En 1905, l’Italien Filippo Tommaso Marinetti initie un mouvement artistique éclair : le Futurisme. Son Manifeste, diffusé en 1909 dans Le Figaro reprenait les principes fondateurs : vitesse, puissance, violence. « Autant de points qui, aujourd'hui, résonnent fortement dans nos existences », note Marc-André Fournier. Amateur d’expérimentations autour du livre numérique, l’auteur remonte le temps à l’occasion d’une exposition franchement déconcertante.
« J’ai abandonné l’écriture (hypermédia) mais pas tout à fait le livre. Je réalise désormais des ensembles plastiques conceptuels inspirés par le Futurisme et l’actualité », explique-t-il à ActuaLitté. « Notre dépendance, voulue ou non, à la Chine me tracasse depuis longtemps, sur mes étagères d’ado Le Petit Livre Rouge trônait déjà. »
Baigné dans une atmosphère maoïste durant toute sa jeunesse, il se souvient de la « douche froide, après la révolution culturelle : cela laisse des traces ». Quelques morceaux du Petit Livre Rouge de Mao lui restaient cependant en tête — ses fameuses maximes sur le capitalisme américain comme tigre de papier.

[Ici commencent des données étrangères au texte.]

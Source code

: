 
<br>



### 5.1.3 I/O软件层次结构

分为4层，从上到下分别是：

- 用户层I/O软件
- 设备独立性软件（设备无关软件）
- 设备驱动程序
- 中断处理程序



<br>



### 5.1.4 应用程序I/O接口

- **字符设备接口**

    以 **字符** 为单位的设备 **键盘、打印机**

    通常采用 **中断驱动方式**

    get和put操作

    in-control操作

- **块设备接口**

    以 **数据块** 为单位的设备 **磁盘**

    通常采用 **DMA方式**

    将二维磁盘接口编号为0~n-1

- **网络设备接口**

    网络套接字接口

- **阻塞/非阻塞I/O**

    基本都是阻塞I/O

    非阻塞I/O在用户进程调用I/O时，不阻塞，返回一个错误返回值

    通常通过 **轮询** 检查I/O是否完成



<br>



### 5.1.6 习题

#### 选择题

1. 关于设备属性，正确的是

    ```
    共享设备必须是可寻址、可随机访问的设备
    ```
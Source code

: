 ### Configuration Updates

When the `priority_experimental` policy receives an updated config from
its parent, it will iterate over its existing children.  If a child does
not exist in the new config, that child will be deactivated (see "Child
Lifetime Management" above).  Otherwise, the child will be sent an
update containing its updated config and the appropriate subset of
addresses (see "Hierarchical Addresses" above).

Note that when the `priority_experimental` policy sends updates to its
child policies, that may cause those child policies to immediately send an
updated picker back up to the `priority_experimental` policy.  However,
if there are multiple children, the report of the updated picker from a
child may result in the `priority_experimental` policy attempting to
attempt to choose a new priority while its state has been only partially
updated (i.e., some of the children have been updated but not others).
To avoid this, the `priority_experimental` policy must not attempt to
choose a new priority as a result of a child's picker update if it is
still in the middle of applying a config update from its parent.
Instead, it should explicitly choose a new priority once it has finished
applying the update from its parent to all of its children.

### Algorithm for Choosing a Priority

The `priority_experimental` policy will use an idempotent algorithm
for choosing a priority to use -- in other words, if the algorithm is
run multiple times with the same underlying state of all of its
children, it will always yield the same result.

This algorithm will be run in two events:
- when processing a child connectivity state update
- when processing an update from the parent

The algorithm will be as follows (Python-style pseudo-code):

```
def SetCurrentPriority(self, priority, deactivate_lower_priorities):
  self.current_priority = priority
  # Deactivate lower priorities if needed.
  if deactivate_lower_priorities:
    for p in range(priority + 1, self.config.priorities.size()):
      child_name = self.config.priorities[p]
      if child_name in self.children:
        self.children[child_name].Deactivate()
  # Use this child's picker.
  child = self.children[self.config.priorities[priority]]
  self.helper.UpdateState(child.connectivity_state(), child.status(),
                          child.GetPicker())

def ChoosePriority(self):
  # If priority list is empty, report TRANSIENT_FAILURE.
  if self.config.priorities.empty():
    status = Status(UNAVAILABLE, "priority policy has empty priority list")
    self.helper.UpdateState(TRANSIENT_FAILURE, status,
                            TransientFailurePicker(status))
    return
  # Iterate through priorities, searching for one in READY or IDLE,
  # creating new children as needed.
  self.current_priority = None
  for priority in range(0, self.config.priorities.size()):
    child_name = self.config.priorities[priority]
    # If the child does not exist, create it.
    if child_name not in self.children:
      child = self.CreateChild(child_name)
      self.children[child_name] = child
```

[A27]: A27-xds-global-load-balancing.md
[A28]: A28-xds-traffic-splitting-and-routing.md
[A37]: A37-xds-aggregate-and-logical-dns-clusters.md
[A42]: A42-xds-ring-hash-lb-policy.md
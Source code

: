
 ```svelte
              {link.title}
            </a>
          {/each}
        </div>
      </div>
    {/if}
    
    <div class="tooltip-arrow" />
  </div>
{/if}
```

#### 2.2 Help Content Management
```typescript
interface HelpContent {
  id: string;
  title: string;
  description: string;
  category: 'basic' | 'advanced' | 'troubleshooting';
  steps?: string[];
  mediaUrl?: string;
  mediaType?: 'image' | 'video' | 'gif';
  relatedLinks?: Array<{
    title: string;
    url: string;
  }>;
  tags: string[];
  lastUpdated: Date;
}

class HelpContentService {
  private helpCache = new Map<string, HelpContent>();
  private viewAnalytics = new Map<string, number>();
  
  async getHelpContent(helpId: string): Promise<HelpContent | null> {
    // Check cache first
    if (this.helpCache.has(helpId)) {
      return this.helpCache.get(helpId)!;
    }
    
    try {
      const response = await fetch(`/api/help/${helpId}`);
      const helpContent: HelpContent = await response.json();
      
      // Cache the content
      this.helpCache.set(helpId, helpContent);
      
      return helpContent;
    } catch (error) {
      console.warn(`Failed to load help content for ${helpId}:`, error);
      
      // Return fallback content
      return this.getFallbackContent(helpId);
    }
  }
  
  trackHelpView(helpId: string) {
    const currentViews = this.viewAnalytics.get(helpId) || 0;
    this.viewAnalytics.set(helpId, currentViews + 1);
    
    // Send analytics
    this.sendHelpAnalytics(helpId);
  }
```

Et voici qu’une série de commandes intervient pour une maison d’hôte de charme, Le Chat Chez Qui J’Habite, situé sur la Côte d’Albâtre (près de Veules-Les-Roses). Chaque année, près de 700 personnes y séjournent. Pour l’occasion, il réalise le Tryptique (Mur aux Chats), ainsi que Le Totem — avec pour fil conducteur le Manifeste de Marinetti. (Voir le porte-folio en fin d’article)
Le titre pour les trois capots de DS du triptyque, 628-E-1, fait référence au Roman de Mirbeau 628-E-8, classé par Marinetti comme un écrivain futuriste - il y a débat à ce sujet.
Exode 32-7 fait référence à l’épisode du veau d’or de l’Ancien Testament. La voiture nouveau Veau d’or, on ne va plus à la messe le dimanche (on peut comprendre), on lave sa bagnole.
Le Totem s’inspire aussi de Marinetti avec un zeste d’Ivan Illich sur la convivialité supposée de la voiture, du téléphone. L’échappement s’est imposé sûrement par le jeu de mots au regard des pots d’Harley Davidson.
Les tableaux prolongent cette première expérience, avec la présence des voitures, toujours, « avec Bergson comme viatique : le mystique appelle la mécanique ». Il indique : « Comprendre le mystique chrétien dépasse l’extase et agit, à l’exemple de Saint François d’Assise, il a engendré le capitalisme marchand de Florence, industriel de l’Angleterre, moderne des USA. »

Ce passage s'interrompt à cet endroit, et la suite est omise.